The Markets

After a series of moves that proved far more effective, but were almost as complicated as astro physics, Russia dropped an anvil on Ukraine and annexed Crimea. In response, Ukraine’s acting Prime Minister Arseniy Yatsenyuk signed a political association agreement with the European Union (EU), and the United States slapped sanctions on some of Russia’s President Vladimir Putin’s wealthy allies and Bank Rossiya.

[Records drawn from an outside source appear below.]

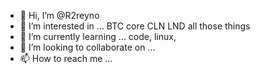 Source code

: - 👋 Hi, I’m @R2reyno
- 👀 I’m interested in ... BTC core CLN LND all those things 
- 🌱 I’m currently learning ...  code, linux, 
- 💞️ I’m looking to collaborate on ...
- 📫 How to reach me ...

<!---
R2reyno/R2reyno is a ✨ special ✨ repository because its `README.md` (this file) appears on your GitHub profile.
You can click the Preview link to take a look at your changes.
--->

The EU also took action although the BBC reported Russia’s foreign ministry called the European Council’s decision to impose sanctions “regrettable” and “detached from reality.” European and Russian economies are interdependent. Twenty-five percent of the EU’s gas comes from Russia, and more than one-half of Russia’s budget is derived from oil and gas sold to the EU. In addition, experts cited by the BBC indicated sanctions on Bank Rossiya could tie up monetary transactions in EU banks and potentially affect individual European countries’ business dealings with Russia if economic sanctions are implemented. 

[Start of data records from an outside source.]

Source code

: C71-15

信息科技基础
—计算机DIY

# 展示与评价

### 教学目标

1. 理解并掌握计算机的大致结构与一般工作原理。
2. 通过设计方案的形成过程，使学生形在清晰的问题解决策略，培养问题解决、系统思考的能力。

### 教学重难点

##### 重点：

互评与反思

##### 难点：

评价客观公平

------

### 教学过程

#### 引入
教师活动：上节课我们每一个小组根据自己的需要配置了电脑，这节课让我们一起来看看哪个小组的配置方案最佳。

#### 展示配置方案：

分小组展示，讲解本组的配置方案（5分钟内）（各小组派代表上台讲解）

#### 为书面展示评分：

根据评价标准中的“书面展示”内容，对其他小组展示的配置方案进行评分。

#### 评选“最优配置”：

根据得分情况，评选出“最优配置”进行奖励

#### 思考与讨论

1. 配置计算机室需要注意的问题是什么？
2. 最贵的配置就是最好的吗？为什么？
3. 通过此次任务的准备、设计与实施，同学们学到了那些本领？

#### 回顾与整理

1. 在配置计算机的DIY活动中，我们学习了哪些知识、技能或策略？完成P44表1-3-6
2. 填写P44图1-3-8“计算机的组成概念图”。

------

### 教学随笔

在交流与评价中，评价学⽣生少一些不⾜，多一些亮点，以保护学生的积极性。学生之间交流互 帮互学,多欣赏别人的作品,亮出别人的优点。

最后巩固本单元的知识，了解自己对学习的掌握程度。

Economists cited by The New York Times said, “The uncertainty that now hangs over nearly every profitable enterprise in Russia is what poses the gravest threat to the country’s long-term prosperity, rather than any immediate consequence of the specific sanctions.” While many of Putin’s allies seemed relatively unaffected by the sanctions, at least one has experienced consequences. Reuters reported Russian billionaire Gennady Timchenko was forced to sell his ownership stake of almost 50 percent in a global commodities trading firm after sanctions against him disrupted the company’s operations. 

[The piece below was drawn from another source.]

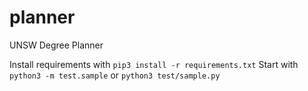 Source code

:# planner

UNSW Degree Planner

Install requirements with `pip3 install -r requirements.txt`
Start with `python3 -m test.sample` or `python3 test/sample.py`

Russian markets have been unsettled by recent events. Consumers and businesses already have been stung by interest rates which are very high by western standards and may move even higher. Rating agencies, like Fitch and Standard & Poor’s, have warned they will downgrade Russia’s credit rating. Russian consumers have been thwarted as both Visa and Mastercard have stopped doing business with Russian people or companies that have been targeted by sanctions. 

U.S. stock markets remained relatively blasé about events overseas but were alarmed by Federal Reserve Chairman Janet Yellen’s comments during her first quarterly press conference. She suggested the Fed might begin tightening interest rates in 2015, just a few months after tapering ends.